NASA greenlights 2028 launch for epic Dragonfly mission to Saturn's huge moon Titan
"Dragonfly is a spectacular science mission with broad community interest, and we are excited to take the next steps on this mission."
NASA's delayed Dragonfly drone mission to Saturn's largest moon Titan is on track to launch in July 2028, the space agency confirmed late Tuesday (April 16).
The highly anticipated decision greenlights the mission team to proceed to final mission design and testing in preparation for the revised launch date.
The car-sized Dragonfly, which is being built by the Johns Hopkins Applied Physics Laboratory (APL) in Laurel, Maryland, will reach Titan in 2034. For the next 2.5 years, the nuclear-powered drone is expected to perform one hop every Titan day — 16 days to us Earthlings — hunting for prebiotic chemical processes at various pre-selected locations on the frigid moon, which is known to contain organic materials.
Related: Nuclear-powered Dragonfly mission to Saturn moon Titan delayed until 2028, NASA says
As the only satellite in our solar system known to be blanketed by a dense atmosphere and host liquid seas on its surface, Titan has long interested planetary scientists, who think the moon resembles the primordial, methane-rich Earth and could offer clues to the genesis of life.
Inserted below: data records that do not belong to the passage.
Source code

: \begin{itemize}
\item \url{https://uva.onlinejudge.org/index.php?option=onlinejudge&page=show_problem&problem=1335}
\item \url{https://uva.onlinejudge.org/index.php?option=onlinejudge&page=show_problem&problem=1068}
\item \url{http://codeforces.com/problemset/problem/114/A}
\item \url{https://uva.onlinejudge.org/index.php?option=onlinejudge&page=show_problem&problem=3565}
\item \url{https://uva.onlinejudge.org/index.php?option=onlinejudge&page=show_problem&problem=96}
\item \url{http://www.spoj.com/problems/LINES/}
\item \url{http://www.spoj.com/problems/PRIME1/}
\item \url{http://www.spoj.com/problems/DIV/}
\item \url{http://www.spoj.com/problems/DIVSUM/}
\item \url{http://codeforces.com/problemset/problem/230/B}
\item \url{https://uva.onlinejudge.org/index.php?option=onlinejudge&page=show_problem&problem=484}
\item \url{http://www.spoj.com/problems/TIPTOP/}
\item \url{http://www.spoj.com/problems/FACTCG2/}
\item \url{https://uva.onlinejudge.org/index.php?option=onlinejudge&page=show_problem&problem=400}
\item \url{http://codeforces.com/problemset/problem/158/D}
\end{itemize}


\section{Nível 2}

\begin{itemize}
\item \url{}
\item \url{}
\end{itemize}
Rivers of hydrocarbons, combined with the presence of potentially life-supporting organic material, boost the case for Titan's habitability, which Dragonfly will help investigate.
While the Dragonfly mission passed a series of independent technical reviews early last year and was on track for its original launch date of 2027, NASA had postponed setting the final launch date due to uncertainty in how much money would be available for mission development this year and the next. The proposed 2025 budget request for NASA, released by the Biden Administration in early March, allocates $2.73 billion for robotic planetary exploration that includes the Dragonfly mission, whose total lifecycle costs will now be $3.35 billion, NASA said in a statement.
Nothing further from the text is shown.